Given the ongoing challenges plaguing the office sector, landlords should incorporate greater flexibility in office space use to target Small and Medium Enterprises (SMEs), said CBRE in a report.
While the smaller space requirement of SMEs limits potential leasing demand, CBRE believes there is still a role for them alongside large corporations as a supplementary office demand driver.
“What they lack in scale, they make up for in numbers. This is predicated on the following three positives: (1) strong SME and start-up growth trends, (2) SMEs a distinct focus for the government, and (3) the rise of the sharing economy,” it said.
The number of SMEs in Singapore increased by 16.2 percent from 2010, signifying an additional 26,300 new companies over the past five years. This growth has been further boosted by the local thriving startup scene.
“Singapore is beginning to come into its own as one of the startup capitals of the world, rivalling cities such as Silicon Valley and Israel. Extensive government support, a strong intellectual property framework and easy access to key Southeast Asian markets have helped to attract and encourage many aspiring entrepreneurs to set up shop.”

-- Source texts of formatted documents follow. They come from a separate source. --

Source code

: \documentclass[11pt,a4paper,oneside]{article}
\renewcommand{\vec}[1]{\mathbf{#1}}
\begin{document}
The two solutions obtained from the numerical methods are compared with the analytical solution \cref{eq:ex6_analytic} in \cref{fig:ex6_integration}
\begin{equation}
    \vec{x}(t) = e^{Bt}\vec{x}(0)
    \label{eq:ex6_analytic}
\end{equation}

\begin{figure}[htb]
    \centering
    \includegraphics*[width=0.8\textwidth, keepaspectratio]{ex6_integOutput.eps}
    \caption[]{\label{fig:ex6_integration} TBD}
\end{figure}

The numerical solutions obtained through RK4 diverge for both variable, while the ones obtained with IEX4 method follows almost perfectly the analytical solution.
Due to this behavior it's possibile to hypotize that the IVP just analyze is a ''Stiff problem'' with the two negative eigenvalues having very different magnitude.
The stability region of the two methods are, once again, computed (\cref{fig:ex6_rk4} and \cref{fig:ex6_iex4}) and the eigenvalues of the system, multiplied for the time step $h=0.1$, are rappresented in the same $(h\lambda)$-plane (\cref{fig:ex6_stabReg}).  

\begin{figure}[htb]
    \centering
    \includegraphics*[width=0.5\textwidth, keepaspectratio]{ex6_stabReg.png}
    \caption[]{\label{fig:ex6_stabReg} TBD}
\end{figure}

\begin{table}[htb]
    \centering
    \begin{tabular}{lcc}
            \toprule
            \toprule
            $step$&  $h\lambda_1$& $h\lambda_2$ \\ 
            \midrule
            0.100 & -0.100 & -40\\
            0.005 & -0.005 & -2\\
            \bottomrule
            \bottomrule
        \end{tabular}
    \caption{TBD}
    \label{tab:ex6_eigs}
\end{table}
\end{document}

As a result, start-ups shot up from 24,000 to 42,000 between 2005 and 2013. In Budget 2016, the government also unveiled a slew of measures aimed at helping SMEs through cyclical headwinds, and supporting them in growth and international activity.
The support comes at a favourable time, when major trade agreements are expected to help open up more markets for Singapore’s SMEs. These include the Asean Economic Community (AEC), which was established in late 2015, as well as the final proposal of the Trans-Pacific Partnership (TPP), which was signed in February 2016.
The combination of government support and such trade agreements will enable SMEs to invest in technology, improve their processes and grow their businesses by tapping into these external markets more effectively, said CBRE.
The rise of the sharing economy — in the form of co-working spaces — is also expected to play a major role in altering the dynamics of the office sector. CBRE noted that SMEs have taken to co-working relatively quickly, as it offers a flexible working environment and the opportunity to be located in prime locations, all at a fraction of the usual cost.
With this, CBRE advises landlords to find ways to cater to start-ups and SMEs and to incorporate them as another source of demand, alongside traditional large occupiers.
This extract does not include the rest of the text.